I know there are many PCVs right now that are disgruntled to say the least. A lot of us TEFLs are burnt out from spinning our wheels, going through the motions, playing teacher. Where's the social change factor? I understand we should be taking small steps in a big picture, but... It's like we're taking small steps in a water color, and the big picture is in oil. The two just don't seem to lend anything to eachother.

When we were still new, still in our training groups, I remember getting into a big argument with someone about the whole, "making a difference" issue. I distinctly remember feeling like nothing I was about to do would make a difference on Bulgarian education. Don't get me wrong, I'm not completely disenchanted yet.

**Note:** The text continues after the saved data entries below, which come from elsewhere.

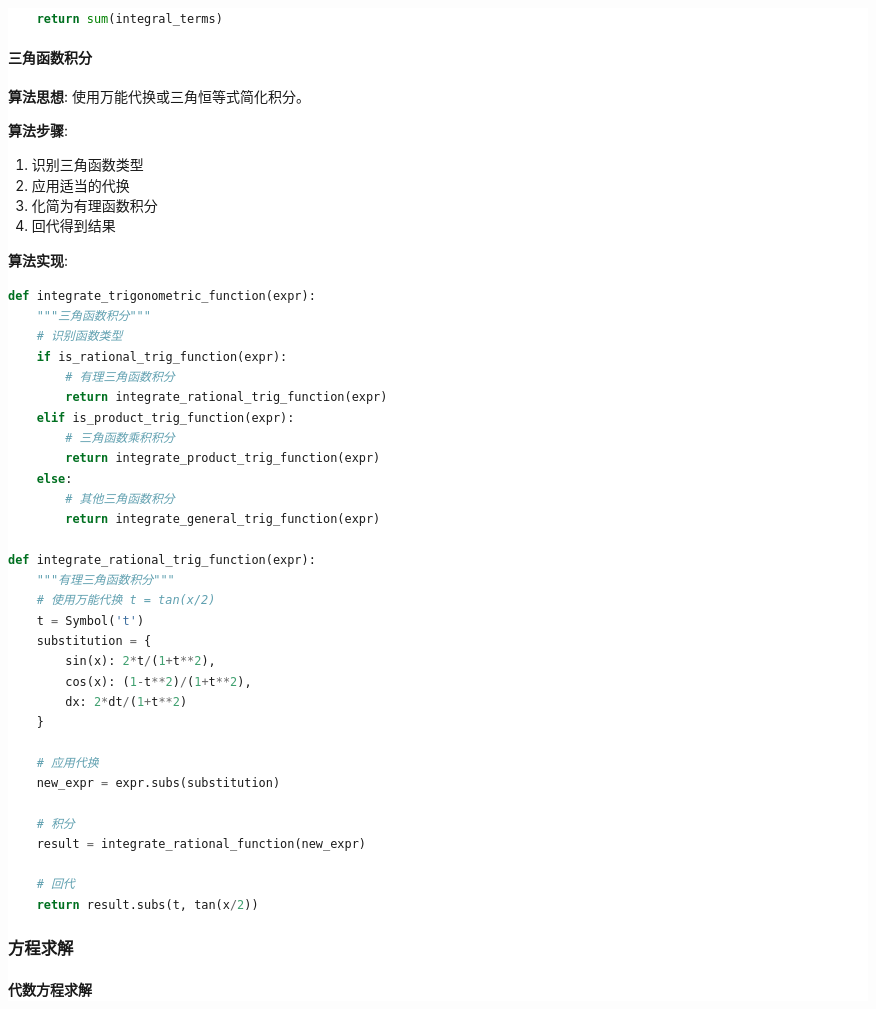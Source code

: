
 ```python
    return sum(integral_terms)
```

#### 三角函数积分

**算法思想**: 使用万能代换或三角恒等式简化积分。

**算法步骤**:

1. 识别三角函数类型
2. 应用适当的代换
3. 化简为有理函数积分
4. 回代得到结果

**算法实现**:

```python
def integrate_trigonometric_function(expr):
    """三角函数积分"""
    # 识别函数类型
    if is_rational_trig_function(expr):
        # 有理三角函数积分
        return integrate_rational_trig_function(expr)
    elif is_product_trig_function(expr):
        # 三角函数乘积积分
        return integrate_product_trig_function(expr)
    else:
        # 其他三角函数积分
        return integrate_general_trig_function(expr)

def integrate_rational_trig_function(expr):
    """有理三角函数积分"""
    # 使用万能代换 t = tan(x/2)
    t = Symbol('t')
    substitution = {
        sin(x): 2*t/(1+t**2),
        cos(x): (1-t**2)/(1+t**2),
        dx: 2*dt/(1+t**2)
    }
    
    # 应用代换
    new_expr = expr.subs(substitution)
    
    # 积分
    result = integrate_rational_function(new_expr)
    
    # 回代
    return result.subs(t, tan(x/2))
```

### 方程求解

#### 代数方程求解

I believe that there is unlimited potential in every child, and our merely being here and available might show them their own value and unlock a desire for English that will open doors for them in the future. But that's not all we are here to do as TEFL PCVs in Bulgaria. Part of our job is to help foster English education among Bulgarian teachers. Now, we aren't skilled in pedagogy, so I wonder if we are even qualified for this. It seems to me that Bulgaria needs more teacher training PCVs and fewer TEFL PCVs... Am I rambling? Sorry. I guess what I'm saying is, I don't think the Peace Corps TEFL program is living up to it's potential in Bulgaria. AND, I really need to find a way to be some "hands and feet"
Enough rambling and random internet surfing for one day...

Oh, notes to Americans who love me. Send books, CD's, DVD's. Puhleeeese! And I just want to thank my mom, Susan, and Cathy for their lovin! These ladies hardly know me but send me stuff (except mom, of course).